ENTRIES SUPPLIED:

- Opening Delimiter -

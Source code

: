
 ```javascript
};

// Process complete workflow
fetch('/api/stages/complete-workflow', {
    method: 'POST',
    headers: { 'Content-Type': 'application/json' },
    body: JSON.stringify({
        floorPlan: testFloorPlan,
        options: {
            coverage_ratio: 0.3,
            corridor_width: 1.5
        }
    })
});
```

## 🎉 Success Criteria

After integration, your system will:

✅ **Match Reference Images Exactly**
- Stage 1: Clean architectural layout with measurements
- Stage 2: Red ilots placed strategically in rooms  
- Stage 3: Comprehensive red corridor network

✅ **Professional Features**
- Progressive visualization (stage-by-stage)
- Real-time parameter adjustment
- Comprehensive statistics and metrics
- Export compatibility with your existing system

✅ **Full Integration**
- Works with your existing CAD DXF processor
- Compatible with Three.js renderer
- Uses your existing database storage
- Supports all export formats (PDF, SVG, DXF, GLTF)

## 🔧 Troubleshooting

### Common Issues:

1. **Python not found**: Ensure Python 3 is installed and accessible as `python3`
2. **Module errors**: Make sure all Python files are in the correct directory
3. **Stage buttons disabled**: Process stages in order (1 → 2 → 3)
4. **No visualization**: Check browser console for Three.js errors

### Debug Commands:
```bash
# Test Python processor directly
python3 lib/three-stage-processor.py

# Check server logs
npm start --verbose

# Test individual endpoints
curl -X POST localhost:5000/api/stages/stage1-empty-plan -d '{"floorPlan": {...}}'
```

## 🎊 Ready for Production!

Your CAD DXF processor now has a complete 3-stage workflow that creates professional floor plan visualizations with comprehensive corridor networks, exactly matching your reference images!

- Closing Delimiter -
- Opening Delimiter -

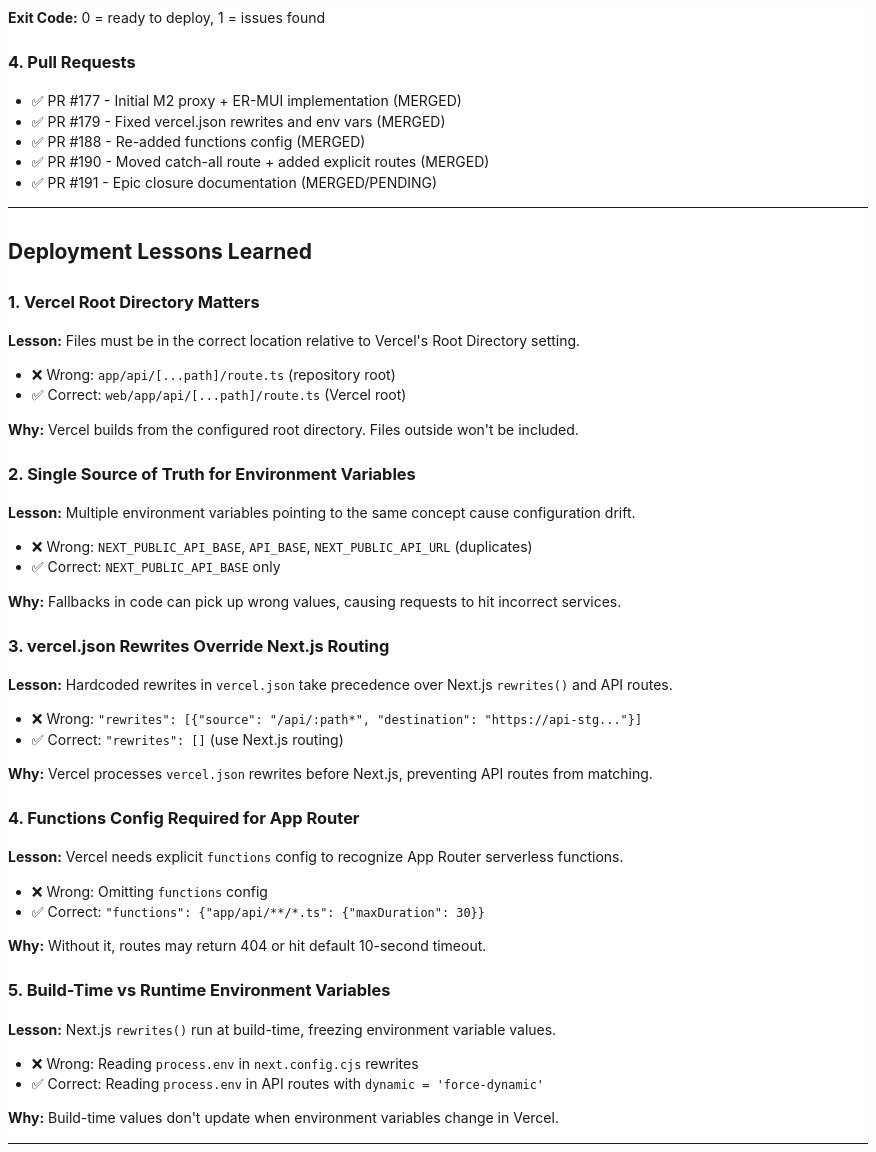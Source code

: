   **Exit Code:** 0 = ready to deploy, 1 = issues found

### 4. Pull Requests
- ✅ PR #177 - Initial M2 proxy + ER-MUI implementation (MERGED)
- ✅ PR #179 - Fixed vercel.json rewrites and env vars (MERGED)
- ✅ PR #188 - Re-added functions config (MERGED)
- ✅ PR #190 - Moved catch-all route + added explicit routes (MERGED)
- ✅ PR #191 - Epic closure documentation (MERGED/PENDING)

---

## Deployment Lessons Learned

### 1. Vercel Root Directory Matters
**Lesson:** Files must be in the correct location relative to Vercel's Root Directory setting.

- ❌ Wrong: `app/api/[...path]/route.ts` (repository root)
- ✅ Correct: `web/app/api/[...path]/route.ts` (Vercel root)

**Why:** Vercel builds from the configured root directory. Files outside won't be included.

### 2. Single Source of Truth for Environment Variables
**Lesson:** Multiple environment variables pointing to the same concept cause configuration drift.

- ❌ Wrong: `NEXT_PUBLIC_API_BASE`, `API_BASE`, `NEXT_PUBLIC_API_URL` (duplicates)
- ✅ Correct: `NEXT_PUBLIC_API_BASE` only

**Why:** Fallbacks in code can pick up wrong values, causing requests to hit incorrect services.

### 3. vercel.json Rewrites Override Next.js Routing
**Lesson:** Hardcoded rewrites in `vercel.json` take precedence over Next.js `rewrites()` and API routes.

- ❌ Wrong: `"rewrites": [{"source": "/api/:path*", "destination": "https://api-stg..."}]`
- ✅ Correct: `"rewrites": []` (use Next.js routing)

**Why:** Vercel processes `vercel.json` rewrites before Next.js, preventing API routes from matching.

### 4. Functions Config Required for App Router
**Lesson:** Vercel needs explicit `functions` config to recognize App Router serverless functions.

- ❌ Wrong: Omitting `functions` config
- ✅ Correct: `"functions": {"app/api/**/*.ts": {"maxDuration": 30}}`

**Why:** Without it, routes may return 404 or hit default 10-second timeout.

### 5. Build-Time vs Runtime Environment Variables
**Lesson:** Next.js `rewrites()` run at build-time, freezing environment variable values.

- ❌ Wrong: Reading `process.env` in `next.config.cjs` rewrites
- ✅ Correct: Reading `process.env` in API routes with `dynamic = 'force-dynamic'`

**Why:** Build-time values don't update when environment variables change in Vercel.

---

- Closing Delimiter -

WHAT IS REQUIRED:
Where the listing above reaches the line that contains "2. **Module errors**: Make", start retyping, and finish with the line that contains "Your CAD DXF"; reproduce those lines exactly and no others.

ANSWER TO THE EXERCISE:
2. **Module errors**: Make sure all Python files are in the correct directory
3. **Stage buttons disabled**: Process stages in order (1 → 2 → 3)
4. **No visualization**: Check browser console for Three.js errors

### Debug Commands:
```bash
# Test Python processor directly
python3 lib/three-stage-processor.py

# Check server logs
npm start --verbose

# Test individual endpoints
curl -X POST localhost:5000/api/stages/stage1-empty-plan -d '{"floorPlan": {...}}'
```

## 🎊 Ready for Production!

Your CAD DXF processor now has a complete 3-stage workflow that creates professional floor plan visualizations with comprehensive corridor networks, exactly matching your reference images!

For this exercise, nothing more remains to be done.